2010, 2011: the x and y position of the mouse within the screen.
2012: the address of the pixel the mouse is currently on
2013: mouse button status (0 = up, 1 = down)
2050: a random number which changes before every instruction
2051 - 2099: unused
2100 - 2999: The content of the screen, specifically the color values of each
of the pixels of the 30x30 pixel screen, row by row, from the top left.

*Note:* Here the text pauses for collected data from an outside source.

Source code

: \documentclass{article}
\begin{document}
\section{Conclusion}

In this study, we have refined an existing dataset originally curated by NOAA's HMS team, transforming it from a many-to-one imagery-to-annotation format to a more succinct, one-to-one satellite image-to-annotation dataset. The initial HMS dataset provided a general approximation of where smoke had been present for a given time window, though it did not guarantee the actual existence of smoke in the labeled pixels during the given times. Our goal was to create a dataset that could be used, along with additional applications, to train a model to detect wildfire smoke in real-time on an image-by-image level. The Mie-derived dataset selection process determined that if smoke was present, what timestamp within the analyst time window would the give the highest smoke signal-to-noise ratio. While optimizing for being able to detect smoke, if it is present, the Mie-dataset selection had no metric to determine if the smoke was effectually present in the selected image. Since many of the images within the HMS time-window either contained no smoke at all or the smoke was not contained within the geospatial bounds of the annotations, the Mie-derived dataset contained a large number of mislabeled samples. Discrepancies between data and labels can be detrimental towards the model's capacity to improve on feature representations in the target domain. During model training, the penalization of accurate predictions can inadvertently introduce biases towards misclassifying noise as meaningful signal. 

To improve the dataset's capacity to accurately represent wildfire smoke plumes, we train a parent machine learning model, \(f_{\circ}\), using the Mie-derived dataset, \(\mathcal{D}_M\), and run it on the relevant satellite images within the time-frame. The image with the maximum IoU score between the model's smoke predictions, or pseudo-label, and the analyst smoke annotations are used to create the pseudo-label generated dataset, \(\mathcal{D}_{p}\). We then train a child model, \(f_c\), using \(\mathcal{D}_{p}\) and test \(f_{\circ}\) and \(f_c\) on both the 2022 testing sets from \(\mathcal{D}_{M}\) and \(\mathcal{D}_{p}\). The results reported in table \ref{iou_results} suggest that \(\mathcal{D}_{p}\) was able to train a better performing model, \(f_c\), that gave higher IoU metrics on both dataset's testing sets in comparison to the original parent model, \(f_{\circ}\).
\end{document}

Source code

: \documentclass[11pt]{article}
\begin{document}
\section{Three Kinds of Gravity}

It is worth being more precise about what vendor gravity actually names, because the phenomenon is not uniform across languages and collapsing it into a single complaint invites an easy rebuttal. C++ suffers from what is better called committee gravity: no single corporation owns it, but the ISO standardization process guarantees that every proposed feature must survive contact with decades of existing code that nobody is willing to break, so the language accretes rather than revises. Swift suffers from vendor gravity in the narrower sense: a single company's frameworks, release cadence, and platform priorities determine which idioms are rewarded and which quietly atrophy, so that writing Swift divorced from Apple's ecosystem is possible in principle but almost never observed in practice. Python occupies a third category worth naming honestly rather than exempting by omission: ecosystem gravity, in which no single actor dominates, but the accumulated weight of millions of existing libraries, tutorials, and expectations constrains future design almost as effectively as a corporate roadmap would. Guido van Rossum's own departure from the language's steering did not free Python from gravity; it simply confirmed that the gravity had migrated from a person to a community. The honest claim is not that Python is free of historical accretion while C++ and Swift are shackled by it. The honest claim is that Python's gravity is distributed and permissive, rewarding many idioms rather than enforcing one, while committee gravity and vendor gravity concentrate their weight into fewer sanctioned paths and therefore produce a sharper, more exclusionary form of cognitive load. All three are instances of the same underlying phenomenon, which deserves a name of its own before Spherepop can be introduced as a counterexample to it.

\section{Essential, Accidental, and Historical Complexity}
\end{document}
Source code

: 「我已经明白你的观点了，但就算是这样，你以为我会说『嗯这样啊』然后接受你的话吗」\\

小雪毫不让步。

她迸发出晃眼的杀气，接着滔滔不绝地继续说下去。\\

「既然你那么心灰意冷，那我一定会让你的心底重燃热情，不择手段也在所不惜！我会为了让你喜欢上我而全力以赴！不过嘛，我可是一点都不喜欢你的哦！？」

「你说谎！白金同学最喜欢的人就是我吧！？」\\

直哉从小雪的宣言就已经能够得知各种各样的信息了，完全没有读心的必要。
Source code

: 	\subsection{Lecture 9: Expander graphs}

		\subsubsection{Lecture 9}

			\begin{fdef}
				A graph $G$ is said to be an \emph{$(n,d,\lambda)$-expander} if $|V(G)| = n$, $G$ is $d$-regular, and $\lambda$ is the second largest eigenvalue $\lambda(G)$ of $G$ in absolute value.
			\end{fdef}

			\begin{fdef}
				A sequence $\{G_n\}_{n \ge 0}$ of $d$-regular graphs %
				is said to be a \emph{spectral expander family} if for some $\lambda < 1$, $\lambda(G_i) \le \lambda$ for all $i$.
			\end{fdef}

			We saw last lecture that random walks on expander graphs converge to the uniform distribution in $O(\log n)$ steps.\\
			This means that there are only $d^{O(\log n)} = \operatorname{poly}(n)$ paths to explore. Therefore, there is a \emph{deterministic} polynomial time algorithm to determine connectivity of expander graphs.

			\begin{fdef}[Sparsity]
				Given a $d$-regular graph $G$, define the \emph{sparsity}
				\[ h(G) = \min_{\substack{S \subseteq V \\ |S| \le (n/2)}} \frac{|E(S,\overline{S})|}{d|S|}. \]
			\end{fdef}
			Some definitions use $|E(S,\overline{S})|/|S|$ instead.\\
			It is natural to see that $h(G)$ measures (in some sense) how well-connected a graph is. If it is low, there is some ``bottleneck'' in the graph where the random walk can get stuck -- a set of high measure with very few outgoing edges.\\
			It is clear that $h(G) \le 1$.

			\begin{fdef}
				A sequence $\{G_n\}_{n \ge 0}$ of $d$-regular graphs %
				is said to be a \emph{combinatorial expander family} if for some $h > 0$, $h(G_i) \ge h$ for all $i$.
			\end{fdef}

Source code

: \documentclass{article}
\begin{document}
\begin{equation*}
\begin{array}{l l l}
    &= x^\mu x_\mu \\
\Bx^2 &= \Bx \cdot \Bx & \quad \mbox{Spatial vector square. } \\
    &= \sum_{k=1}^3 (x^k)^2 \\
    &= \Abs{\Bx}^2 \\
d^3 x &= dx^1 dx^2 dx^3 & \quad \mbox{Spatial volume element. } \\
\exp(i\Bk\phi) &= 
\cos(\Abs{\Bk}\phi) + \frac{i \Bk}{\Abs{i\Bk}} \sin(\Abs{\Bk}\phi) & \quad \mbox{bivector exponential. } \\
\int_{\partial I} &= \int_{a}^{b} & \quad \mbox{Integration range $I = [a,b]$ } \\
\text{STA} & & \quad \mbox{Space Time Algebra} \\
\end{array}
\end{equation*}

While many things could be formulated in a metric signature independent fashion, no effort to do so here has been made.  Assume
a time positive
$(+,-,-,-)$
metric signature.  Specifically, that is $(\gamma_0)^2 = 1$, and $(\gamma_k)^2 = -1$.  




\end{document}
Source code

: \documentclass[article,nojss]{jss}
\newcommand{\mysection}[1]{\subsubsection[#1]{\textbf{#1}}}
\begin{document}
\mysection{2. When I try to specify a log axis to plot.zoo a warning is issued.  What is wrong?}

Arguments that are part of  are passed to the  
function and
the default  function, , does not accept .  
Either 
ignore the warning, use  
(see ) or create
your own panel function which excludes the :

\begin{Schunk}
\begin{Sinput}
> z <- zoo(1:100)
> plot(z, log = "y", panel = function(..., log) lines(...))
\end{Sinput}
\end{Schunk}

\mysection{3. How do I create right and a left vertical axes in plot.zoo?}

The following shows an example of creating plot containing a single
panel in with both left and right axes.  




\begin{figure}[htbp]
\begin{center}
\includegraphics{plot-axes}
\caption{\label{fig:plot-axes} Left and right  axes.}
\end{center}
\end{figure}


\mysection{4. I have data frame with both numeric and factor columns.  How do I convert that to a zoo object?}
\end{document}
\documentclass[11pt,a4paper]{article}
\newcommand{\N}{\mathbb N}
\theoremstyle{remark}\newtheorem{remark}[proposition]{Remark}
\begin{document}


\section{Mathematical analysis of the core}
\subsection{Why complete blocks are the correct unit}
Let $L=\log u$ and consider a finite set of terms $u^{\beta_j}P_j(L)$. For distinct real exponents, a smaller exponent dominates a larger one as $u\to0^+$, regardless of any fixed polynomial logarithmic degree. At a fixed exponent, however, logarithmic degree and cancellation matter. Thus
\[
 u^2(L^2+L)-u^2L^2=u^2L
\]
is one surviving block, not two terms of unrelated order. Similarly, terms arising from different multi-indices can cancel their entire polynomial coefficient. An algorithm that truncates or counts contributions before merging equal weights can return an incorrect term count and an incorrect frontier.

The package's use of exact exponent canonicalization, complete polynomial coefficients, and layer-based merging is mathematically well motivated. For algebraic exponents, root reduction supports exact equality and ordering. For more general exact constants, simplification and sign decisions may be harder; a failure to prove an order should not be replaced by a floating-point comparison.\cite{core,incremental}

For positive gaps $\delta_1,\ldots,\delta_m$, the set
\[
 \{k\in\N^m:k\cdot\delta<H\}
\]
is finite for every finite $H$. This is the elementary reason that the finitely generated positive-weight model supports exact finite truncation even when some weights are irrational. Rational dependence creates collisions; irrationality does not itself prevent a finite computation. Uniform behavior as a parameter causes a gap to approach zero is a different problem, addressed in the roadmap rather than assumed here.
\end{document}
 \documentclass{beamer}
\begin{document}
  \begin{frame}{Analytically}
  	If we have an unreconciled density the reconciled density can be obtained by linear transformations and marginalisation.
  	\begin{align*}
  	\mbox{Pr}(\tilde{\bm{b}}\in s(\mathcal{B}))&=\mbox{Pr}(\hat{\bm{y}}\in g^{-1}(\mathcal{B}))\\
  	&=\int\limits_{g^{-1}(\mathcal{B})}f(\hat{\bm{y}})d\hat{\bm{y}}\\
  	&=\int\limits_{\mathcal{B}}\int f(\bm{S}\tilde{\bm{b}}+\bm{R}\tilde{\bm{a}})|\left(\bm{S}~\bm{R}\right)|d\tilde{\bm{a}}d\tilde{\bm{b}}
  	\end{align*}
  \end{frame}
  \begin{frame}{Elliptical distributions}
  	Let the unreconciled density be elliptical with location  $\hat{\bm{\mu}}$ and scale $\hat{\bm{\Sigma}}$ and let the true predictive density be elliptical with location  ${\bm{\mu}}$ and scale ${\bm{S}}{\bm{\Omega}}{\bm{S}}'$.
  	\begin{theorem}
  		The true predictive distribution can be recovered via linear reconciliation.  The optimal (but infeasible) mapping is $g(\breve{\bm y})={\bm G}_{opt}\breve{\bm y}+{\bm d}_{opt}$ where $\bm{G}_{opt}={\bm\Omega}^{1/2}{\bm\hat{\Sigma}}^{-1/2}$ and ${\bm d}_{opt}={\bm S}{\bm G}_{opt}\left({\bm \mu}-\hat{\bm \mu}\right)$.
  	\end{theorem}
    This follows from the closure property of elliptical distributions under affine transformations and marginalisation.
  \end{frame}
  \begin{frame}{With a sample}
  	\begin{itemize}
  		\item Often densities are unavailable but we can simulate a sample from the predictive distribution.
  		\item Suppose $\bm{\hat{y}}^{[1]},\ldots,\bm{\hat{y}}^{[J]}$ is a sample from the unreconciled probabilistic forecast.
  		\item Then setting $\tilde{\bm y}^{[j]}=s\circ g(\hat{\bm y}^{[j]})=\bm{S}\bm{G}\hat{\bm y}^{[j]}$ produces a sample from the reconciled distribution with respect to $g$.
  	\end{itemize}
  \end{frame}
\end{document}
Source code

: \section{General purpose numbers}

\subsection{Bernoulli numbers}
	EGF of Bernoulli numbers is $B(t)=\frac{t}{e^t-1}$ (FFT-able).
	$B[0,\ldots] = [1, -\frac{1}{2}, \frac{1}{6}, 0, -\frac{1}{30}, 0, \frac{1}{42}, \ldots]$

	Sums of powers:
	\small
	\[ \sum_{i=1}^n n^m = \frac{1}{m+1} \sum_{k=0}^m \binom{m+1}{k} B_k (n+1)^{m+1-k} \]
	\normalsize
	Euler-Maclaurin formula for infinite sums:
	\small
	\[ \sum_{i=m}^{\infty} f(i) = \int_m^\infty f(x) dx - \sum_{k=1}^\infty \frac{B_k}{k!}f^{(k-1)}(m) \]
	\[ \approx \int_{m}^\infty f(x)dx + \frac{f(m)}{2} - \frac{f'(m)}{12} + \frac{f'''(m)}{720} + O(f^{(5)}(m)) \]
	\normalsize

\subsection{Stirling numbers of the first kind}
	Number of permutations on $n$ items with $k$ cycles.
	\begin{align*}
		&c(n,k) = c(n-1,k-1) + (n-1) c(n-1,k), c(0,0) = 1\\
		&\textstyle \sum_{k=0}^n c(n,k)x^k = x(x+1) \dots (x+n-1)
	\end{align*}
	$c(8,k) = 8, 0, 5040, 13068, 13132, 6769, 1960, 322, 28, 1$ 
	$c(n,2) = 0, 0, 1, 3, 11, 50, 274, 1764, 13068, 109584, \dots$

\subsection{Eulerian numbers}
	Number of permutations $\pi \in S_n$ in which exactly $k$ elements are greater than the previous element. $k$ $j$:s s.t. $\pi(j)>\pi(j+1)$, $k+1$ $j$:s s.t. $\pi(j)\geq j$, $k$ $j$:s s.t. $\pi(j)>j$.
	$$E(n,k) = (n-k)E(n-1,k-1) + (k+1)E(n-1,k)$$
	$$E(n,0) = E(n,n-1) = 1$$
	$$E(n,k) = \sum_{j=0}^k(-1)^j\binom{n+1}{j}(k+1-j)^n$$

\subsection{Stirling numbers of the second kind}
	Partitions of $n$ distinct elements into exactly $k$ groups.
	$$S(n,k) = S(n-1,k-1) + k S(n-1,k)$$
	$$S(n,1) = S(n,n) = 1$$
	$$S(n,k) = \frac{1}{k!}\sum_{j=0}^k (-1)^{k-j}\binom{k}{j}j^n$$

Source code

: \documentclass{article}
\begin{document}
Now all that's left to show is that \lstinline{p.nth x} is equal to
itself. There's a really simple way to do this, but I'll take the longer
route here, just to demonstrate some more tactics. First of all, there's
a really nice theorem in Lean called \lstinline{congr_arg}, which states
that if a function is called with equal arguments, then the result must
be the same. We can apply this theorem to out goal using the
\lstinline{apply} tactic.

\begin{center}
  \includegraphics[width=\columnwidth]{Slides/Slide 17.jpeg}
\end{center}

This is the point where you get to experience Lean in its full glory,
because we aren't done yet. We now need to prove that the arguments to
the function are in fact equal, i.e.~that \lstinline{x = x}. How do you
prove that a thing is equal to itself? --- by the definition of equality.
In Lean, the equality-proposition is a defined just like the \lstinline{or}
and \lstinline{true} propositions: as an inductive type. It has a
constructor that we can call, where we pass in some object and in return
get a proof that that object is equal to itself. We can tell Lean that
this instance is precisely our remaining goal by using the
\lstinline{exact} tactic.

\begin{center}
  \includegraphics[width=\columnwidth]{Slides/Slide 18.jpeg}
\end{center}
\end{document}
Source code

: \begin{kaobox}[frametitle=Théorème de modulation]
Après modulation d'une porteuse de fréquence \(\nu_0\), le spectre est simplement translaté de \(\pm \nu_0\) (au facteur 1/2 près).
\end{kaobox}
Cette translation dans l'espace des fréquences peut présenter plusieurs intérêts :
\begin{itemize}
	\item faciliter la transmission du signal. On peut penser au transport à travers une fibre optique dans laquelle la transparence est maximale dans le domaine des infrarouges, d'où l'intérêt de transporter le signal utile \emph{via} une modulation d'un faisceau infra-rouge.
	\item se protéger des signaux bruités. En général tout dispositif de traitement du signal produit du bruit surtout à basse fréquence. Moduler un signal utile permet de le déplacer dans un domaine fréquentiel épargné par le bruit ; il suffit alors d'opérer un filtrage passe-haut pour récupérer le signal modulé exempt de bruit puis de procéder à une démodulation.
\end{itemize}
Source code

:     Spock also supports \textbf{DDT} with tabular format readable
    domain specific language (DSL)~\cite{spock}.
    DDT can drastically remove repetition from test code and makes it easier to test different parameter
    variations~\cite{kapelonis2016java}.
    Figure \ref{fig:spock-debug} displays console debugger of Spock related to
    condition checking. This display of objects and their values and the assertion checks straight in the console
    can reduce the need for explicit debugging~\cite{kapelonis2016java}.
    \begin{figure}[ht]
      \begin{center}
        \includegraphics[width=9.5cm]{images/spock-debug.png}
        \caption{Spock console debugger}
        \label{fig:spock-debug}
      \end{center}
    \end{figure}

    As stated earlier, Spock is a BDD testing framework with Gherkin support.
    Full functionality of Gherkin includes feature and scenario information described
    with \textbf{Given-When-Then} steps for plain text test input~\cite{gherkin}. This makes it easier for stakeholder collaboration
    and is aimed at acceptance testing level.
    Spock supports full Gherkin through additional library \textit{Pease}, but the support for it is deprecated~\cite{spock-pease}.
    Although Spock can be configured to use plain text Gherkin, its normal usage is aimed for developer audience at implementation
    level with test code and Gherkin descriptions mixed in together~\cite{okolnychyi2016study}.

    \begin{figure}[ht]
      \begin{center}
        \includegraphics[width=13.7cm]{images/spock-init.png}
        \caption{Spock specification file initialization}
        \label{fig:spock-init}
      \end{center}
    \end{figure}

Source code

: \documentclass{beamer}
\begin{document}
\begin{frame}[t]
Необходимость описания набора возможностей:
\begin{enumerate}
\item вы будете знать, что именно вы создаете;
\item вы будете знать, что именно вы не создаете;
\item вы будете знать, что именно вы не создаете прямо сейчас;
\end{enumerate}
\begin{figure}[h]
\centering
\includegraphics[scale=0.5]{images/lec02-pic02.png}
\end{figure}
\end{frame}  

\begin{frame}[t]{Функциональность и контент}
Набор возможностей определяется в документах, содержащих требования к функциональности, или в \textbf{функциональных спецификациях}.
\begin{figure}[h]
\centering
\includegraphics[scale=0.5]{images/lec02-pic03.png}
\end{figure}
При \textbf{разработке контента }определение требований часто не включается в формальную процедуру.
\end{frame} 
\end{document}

For example, the top row uses slots 2100 - 2129, and the bottom row uses
slots 2970 - 3000.
3000 - 3008: Memory addresses used to control 3 channels of audio output. This
computer is too simple to play recorded sounds, but can simple tones, which you
can control by setting the addresses for 'wavetype', frequency and volume of
each channel.
*/
TOTAL_MEMORY_SIZE: 3100,
WORKING_MEMORY_START: 0,
WORKING_MEMORY_END: 1000,
PROGRAM_MEMORY_START: 1000,
PROGRAM_MEMORY_END: 2000,
KEYCODE_0_ADDRESS: 2000,
KEYCODE_1_ADDRESS: 2001,
KEYCODE_2_ADDRESS: 2002,
MOUSE_X_ADDRESS: 2010,
MOUSE_Y_ADDRESS: 2011,
MOUSE_PIXEL_ADDRESS: 2012,
MOUSE_BUTTON_ADDRESS: 2013,
RANDOM_NUMBER_ADDRESS: 2050,
CURRENT_TIME_ADDRESS: 2051,
VIDEO_MEMORY_START: 2100,
VIDEO_MEMORY_END: 3000,
AUDIO_CH1_WAVETYPE_ADDRESS: 3000,
AUDIO_CH1_FREQUENCY_ADDRESS: 3001,
AUDIO_CH1_VOLUME_ADDRESS: 3002,
AUDIO_CH2_WAVETYPE_ADDRESS: 3003,
AUDIO_CH2_FREQUENCY_ADDRESS: 3004,
AUDIO_CH2_VOLUME_ADDRESS: 3005,
AUDIO_CH3_WAVETYPE_ADDRESS: 3006,
AUDIO_CH3_FREQUENCY_ADDRESS: 3007,
AUDIO_CH3_VOLUME_ADDRESS: 3008,
// The program will be loaded into the region of memory starting at this slot.
PROGRAM_START: 1000,
// Store a value at a certain address in memory
set(address, value) {
if (isNaN(value)) {
throw new Error(`tried to write to an invalid value at ${address}`);
}
if (address < 0 || address >= this.TOTAL_MEMORY_SIZE) {
throw new Error('tried to write to an invalid memory address');
}
this.ram[address] = value;
},
// Get the value which is stored at a certain address in memory
get(address) {
if (address < 0 || address >= this.TOTAL_MEMORY_SIZE) {
throw new Error('tried to read from an invalid memory address');
}
return this.ram[address];
},
};
// 2.CPU
const CPU = {
/*
These instructions represent the things the CPU can be told to do. We
implement them here with code, but a real CPU would have circuitry
implementing each one of these possible actions, which include things like
loading data from memory, comparing it, operating on and combining it, and
storing it back into Memory.
We assign numerical values called 'opcodes' to each of the instructions. When
our program is 'assembled' from the program code text, the version of the
program that we actually load into memory will use these numeric codes to refer
to the CPU instructions in place of the textual names as a numeric value is a
more efficient representation, especially as computers only directly understand
numbers, whereas text is an abstraction on top of number values.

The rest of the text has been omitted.